Task goal:
Find the word "Maya" in the listing below, then return every line it appears in.

Data under study:
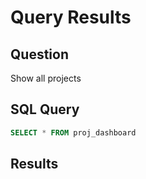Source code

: # Query Results

## Question
Show all projects

## SQL Query
```sql
SELECT * FROM proj_dashboard
```

## Results
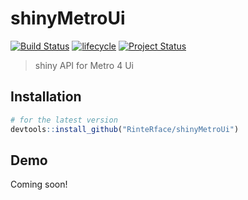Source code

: # shinyMetroUi
[![Build Status](https://travis-ci.org/RinteRface/shinyMetroUi.svg?branch=master)](https://travis-ci.org/RinteRface/shinyMetroUi)
[![lifecycle](https://img.shields.io/badge/lifecycle-maturing-ff69b4.svg)](https://www.tidyverse.org/lifecycle/#maturing)
[![Project Status](http://www.repostatus.org/badges/latest/wip.svg)](http://www.repostatus.org/#wip)

> shiny API for Metro 4 Ui


## Installation

```r
# for the latest version
devtools::install_github("RinteRface/shinyMetroUi")
```

## Demo

Coming soon!
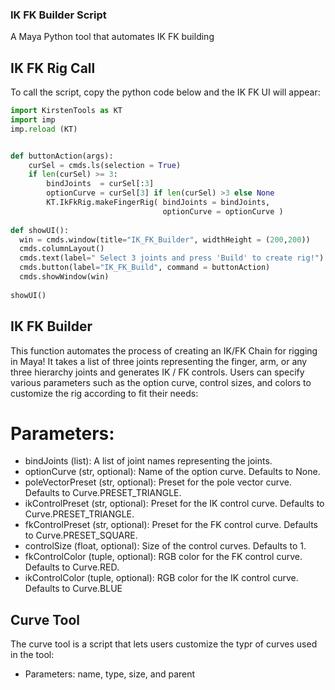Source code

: ### IK FK Builder Script

A Maya Python tool that automates IK FK building

## IK FK Rig Call
To call the script, copy the python code below and the IK FK UI will appear:
``` python
import KirstenTools as KT
import imp
imp.reload (KT)


def buttonAction(args):
    curSel = cmds.ls(selection = True)
    if len(curSel) >= 3:
        bindJoints  = curSel[:3]
        optionCurve = curSel[3] if len(curSel) >3 else None
        KT.IkFkRig.makeFingerRig( bindJoints = bindJoints, 
                                  optionCurve = optionCurve )
                                  
def showUI():
  win = cmds.window(title="IK_FK_Builder", widthHeight = (200,200))
  cmds.columnLayout()
  cmds.text(label=" Select 3 joints and press 'Build' to create rig!")
  cmds.button(label="IK_FK_Build", command = buttonAction)
  cmds.showWindow(win)
  
showUI()

```

## IK FK Builder
This function automates the process of creating an IK/FK Chain for rigging in Maya! It takes a list of three joints
representing the finger, arm, or any three hierarchy joints and generates IK / FK controls. Users can specify various parameters
such as the option curve, control sizes, and colors to customize the rig according to fit their needs:
# Parameters:
- bindJoints (list): A list of joint names representing the joints.
- optionCurve (str, optional): Name of the option curve. Defaults to None.
- poleVectorPreset (str, optional): Preset for the pole vector curve. Defaults to Curve.PRESET_TRIANGLE.
- ikControlPreset (str, optional): Preset for the IK control curve. Defaults to Curve.PRESET_TRIANGLE.
- fkControlPreset (str, optional): Preset for the FK control curve. Defaults to Curve.PRESET_SQUARE.
- controlSize (float, optional): Size of the control curves. Defaults to 1.
- fkControlColor (tuple, optional): RGB color for the FK control curve. Defaults to Curve.RED.
- ikControlColor (tuple, optional): RGB color for the IK control curve. Defaults to Curve.BLUE

## Curve Tool
The curve tool is a script that lets users customize the typr of curves used in the tool: 
  - Parameters: name, type, size, and parent

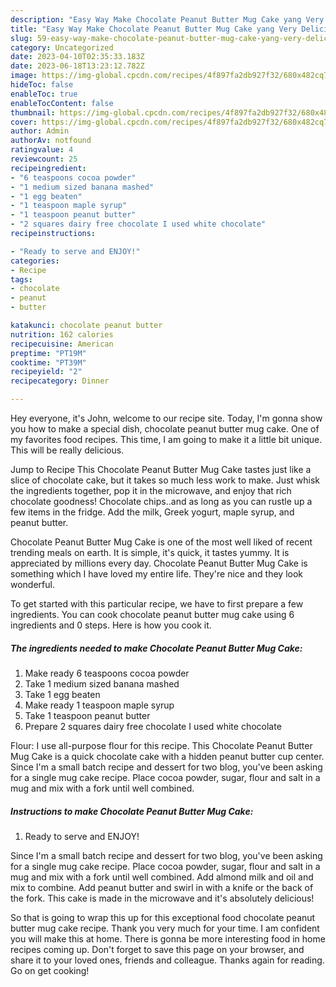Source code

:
 ```yaml
---
description: "Easy Way Make Chocolate Peanut Butter Mug Cake yang Very Delicious}"
title: "Easy Way Make Chocolate Peanut Butter Mug Cake yang Very Delicious}"
slug: 59-easy-way-make-chocolate-peanut-butter-mug-cake-yang-very-delicious
category: Uncategorized
date: 2023-04-10T02:35:33.183Z
date: 2023-06-18T13:23:12.782Z
image: https://img-global.cpcdn.com/recipes/4f897fa2db927f32/680x482cq70/chocolate-peanut-butter-mug-cake-recipe-main-photo.jpg
hideToc: false
enableToc: true
enableTocContent: false
thumbnail: https://img-global.cpcdn.com/recipes/4f897fa2db927f32/680x482cq70/chocolate-peanut-butter-mug-cake-recipe-main-photo.jpg
cover: https://img-global.cpcdn.com/recipes/4f897fa2db927f32/680x482cq70/chocolate-peanut-butter-mug-cake-recipe-main-photo.jpg
author: Admin
authorAv: notfound
ratingvalue: 4
reviewcount: 25
recipeingredient:
- "6 teaspoons cocoa powder"
- "1 medium sized banana mashed"
- "1 egg beaten"
- "1 teaspoon maple syrup"
- "1 teaspoon peanut butter"
- "2 squares dairy free chocolate I used white chocolate"
recipeinstructions:

- "Ready to serve and ENJOY!"
categories:
- Recipe
tags:
- chocolate
- peanut
- butter

katakunci: chocolate peanut butter 
nutrition: 162 calories
recipecuisine: American
preptime: "PT19M"
cooktime: "PT39M"
recipeyield: "2"
recipecategory: Dinner

---
```



Hey everyone, it's John, welcome to our recipe site. Today, I'm gonna show you how to make a special dish, chocolate peanut butter mug cake. One of my favorites food recipes. This time, I am going to make it a little bit unique. This will be really delicious.

Jump to Recipe This Chocolate Peanut Butter Mug Cake tastes just like a slice of chocolate cake, but it takes so much less work to make. Just whisk the ingredients together, pop it in the microwave, and enjoy that rich chocolate goodness! Chocolate chips..and as long as you can rustle up a few items in the fridge. Add the milk, Greek yogurt, maple syrup, and peanut butter.

Chocolate Peanut Butter Mug Cake is one of the most well liked of recent trending meals on earth. It is simple, it's quick, it tastes yummy. It is appreciated by millions every day. Chocolate Peanut Butter Mug Cake is something which I have loved my entire life. They're nice and they look wonderful.


To get started with this particular recipe, we have to first prepare a few ingredients. You can cook chocolate peanut butter mug cake using 6 ingredients and 0 steps. Here is how you cook it.

<!--inarticleads1-->

##### The ingredients needed to make Chocolate Peanut Butter Mug Cake:

1. Make ready 6 teaspoons cocoa powder
1. Take 1 medium sized banana mashed
1. Take 1 egg beaten
1. Make ready 1 teaspoon maple syrup
1. Take 1 teaspoon peanut butter
1. Prepare 2 squares dairy free chocolate I used white chocolate


Flour: I use all-purpose flour for this recipe. This Chocolate Peanut Butter Mug Cake is a quick chocolate cake with a hidden peanut butter cup center. Since I&#39;m a small batch recipe and dessert for two blog, you&#39;ve been asking for a single mug cake recipe. Place cocoa powder, sugar, flour and salt in a mug and mix with a fork until well combined. 

<!--inarticleads2-->

##### Instructions to make Chocolate Peanut Butter Mug Cake:


1. Ready to serve and ENJOY!

Since I&#39;m a small batch recipe and dessert for two blog, you&#39;ve been asking for a single mug cake recipe. Place cocoa powder, sugar, flour and salt in a mug and mix with a fork until well combined. Add almond milk and oil and mix to combine. Add peanut butter and swirl in with a knife or the back of the fork. This cake is made in the microwave and it&#39;s absolutely delicious! 

So that is going to wrap this up for this exceptional food chocolate peanut butter mug cake recipe. Thank you very much for your time. I am confident you will make this at home. There is gonna be more interesting food in home recipes coming up. Don't forget to save this page on your browser, and share it to your loved ones, friends and colleague. Thanks again for reading. Go on get cooking!
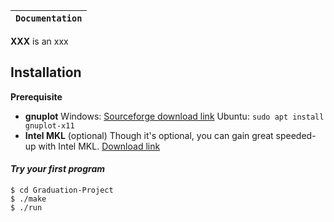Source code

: 
| **`Documentation`** |
|-----------------|

**XXX** is an xxx



## Installation

**Prerequisite**
* **gnuplot** 
Windows: [Sourceforge download link](https://sourceforge.net/projects/gnuplot/files/gnuplot/)
Ubuntu:  `sudo apt install gnuplot-x11`
* **Intel MKL** (optional)
Though it's optional, you can gain great speeded-up with Intel MKL.
[Download link](https://software.seek.intel.com/performance-libraries)

#### *Try your first program*
```shell
$ cd Graduation-Project
$ ./make
$ ./run
```
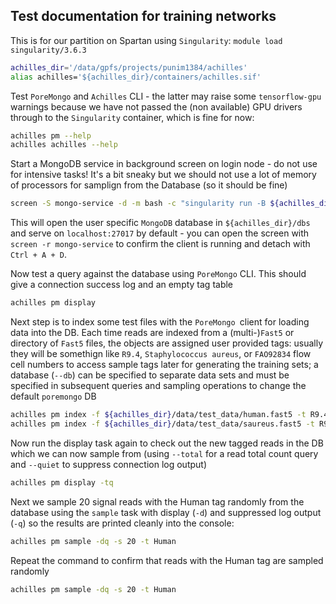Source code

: ## Test documentation for training networks 

This is for our partition on Spartan using `Singularity`: `module load singularity/3.6.3`

```bash
achilles_dir='/data/gpfs/projects/punim1384/achilles'
alias achilles='${achilles_dir}/containers/achilles.sif'
```

Test `PoreMongo` and `Achilles` CLI - the latter may raise some `tensorflow-gpu` warnings because we have not passed the (non available) GPU drivers through to the `Singularity` container, which is fine for now:

```bash
achilles pm --help
achilles achilles --help
```

Start a MongoDB service in background screen on login node - do not use for intensive tasks! It's a bit sneaky but we should not use a lot of memory of processors for samplign from the Database (so it should be fine)

```bash
screen -S mongo-service -d -m bash -c "singularity run -B ${achilles_dir}/dbs/fuyi:/data/db ${achilles_dir}/containers/mongo.sif"
```

This will open the user specific `MongoDB` database in `${achilles_dir}/dbs` and serve on `localhost:27017` by default - you can open the screen with `screen -r mongo-service` to confirm the client is running and detach with `Ctrl + A + D`.

Now test a query against the database using `PoreMongo` CLI. This should give a connection success log and an empty tag table

```bash
achilles pm display
```

Next step is to index some test files with the `PoreMongo `client for loading data into the DB. Each time reads are indexed from a (multi-)`Fast5` or directory of `Fast5` files, the objects are assigned user provided tags: usually they will be somethign like `R9.4`, `Staphylococcus aureus`, or `FAO92834` flow cell numbers to access sample tags later for generating the training sets; a database (`--db`) can be specified to separate data sets and must be specified in subsequent queries and sampling operations to change the default `poremongo` DB

```bash
achilles pm index -f ${achilles_dir}/data/test_data/human.fast5 -t R9.4,Human,TestData
achilles pm index -f ${achilles_dir}/data/test_data/saureus.fast5 -t R9.4,MRSA,TestData 
```

Now run the display task again to check out the new tagged reads in the DB which we can now sample from (using `--total` for a read total count query and `--quiet` to suppress connection log output)

```bash
achilles pm display -tq
```

Next we sample 20 signal reads with the Human tag randomly from the database using the `sample` task with display (`-d`) and suppressed log output (`-q`) so the results are printed cleanly into the console:

```bash
achilles pm sample -dq -s 20 -t Human
```

Repeat the command to confirm that reads with the Human tag are sampled randomly

```bash
achilles pm sample -dq -s 20 -t Human
```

Problem solution:
A Maya Python tool that automates IK FK building
This function automates the process of creating an IK/FK Chain for rigging in Maya! It takes a list of three joints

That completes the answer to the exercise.